The Kentucky Author Forum has a long and deserved reputation for bringing together subjects and interviewers to talk about relevant, timely issues.
The series' latest season began last night at the Kentucky Center with two marquee names—Dr. Howard Dean, the former presidential candidate who ran on a platform that spotlighted health care reform, and Dr. Harold Varmus, the former director of the National Institutes of Health and a Nobel Prize winner in medicine.
Dean, whose Prescription for Real HealthCare Reform was reviewed in the Courier two weeks ago, interviewed Varmus, whose The Art and Politics of Science was reviewed on the same page. Dean wanted to talk about Varmus' past as an English major in college, then about his views on the state of the Science in the world.
Dean asked about stem cell research and cloning and what it's like to give hat-in-hand testimony before a congressional committee (as Varmus had to do after an internal screw-up at the NIH) with a Nobel Prize to your name.
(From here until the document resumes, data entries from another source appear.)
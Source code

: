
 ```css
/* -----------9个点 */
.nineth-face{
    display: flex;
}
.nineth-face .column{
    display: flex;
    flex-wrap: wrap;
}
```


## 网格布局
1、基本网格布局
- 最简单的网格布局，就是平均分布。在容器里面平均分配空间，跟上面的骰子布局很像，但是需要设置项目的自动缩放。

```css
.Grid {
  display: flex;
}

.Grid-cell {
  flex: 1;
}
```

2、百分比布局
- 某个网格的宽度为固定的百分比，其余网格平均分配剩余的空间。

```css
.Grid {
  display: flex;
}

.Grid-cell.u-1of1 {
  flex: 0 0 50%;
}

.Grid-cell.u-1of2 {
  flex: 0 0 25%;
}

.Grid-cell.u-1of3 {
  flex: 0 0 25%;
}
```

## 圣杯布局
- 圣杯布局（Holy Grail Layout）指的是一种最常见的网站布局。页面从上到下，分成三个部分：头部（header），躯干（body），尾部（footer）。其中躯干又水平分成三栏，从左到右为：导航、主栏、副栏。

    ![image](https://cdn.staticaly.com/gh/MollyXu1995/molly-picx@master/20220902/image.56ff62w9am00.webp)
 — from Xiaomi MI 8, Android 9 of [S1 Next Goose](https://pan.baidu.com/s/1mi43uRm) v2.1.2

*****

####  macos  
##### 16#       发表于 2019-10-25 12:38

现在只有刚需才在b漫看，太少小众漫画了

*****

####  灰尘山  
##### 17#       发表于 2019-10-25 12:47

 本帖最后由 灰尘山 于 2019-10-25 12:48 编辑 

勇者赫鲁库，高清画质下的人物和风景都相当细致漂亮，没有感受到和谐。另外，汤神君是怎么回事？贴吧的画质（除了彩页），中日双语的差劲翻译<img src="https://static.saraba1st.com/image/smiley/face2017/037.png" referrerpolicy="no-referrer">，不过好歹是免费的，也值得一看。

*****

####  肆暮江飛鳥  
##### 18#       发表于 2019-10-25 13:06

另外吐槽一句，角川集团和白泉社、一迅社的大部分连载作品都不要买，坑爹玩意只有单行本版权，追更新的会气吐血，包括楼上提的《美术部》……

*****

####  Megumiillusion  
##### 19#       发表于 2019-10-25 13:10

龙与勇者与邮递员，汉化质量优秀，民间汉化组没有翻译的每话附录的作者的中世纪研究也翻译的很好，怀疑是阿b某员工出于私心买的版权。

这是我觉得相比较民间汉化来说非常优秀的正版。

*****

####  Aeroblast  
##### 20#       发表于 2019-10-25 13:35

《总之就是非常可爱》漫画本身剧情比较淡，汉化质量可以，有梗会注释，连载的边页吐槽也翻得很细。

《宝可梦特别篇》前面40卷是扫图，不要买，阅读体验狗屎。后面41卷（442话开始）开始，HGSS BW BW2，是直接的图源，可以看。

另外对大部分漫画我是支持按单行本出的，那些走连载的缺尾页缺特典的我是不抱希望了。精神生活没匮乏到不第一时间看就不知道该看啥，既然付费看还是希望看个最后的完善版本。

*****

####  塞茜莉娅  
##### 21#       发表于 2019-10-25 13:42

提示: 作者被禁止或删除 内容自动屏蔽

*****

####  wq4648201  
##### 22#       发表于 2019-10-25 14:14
He wanted to talk about how cells divide to reproduce and how cells can be coaxed to develop a certain way in the body and if cancer is rooted in genetic code. Dean asked why interest in science is so low when, in his words, it “has always been the way of opening new worlds.”
He asked about how to give a Nobel Acceptance speech (Varmus recited part of Beowulf at his).
But he didn't once ask him about health care reform. In fact, it only came up once in the whole hour-plus, when Varmus tacked on a blurb about universal coverage to an answer of his; “Soon everyone will have health care,” he said. The remark drew applause, and Dean said, “Well, that one's next,” seeming to indicate he'd bring up the issue. But he never did.
I don't think I was the only person there wondering when Dean would raise the subject. It didn't take long—three questions from the audience—for health care reform to be asked about in the Q&A session that followed the taping (from which Dean had to excuse himself for a meeting; he wasn't in the room for the health care question).
Maybe he's tired of talking about it. Maybe he felt like he had given the Louisville area enough health care talking points during his chat with the Courier's editorial board yesterday. Maybe he didn't want to date the show (it's airing at the end of December on KET). Regardless of why, Dean did the live audience last night and the TV audiences of the future a disservice in not teasing the subject out.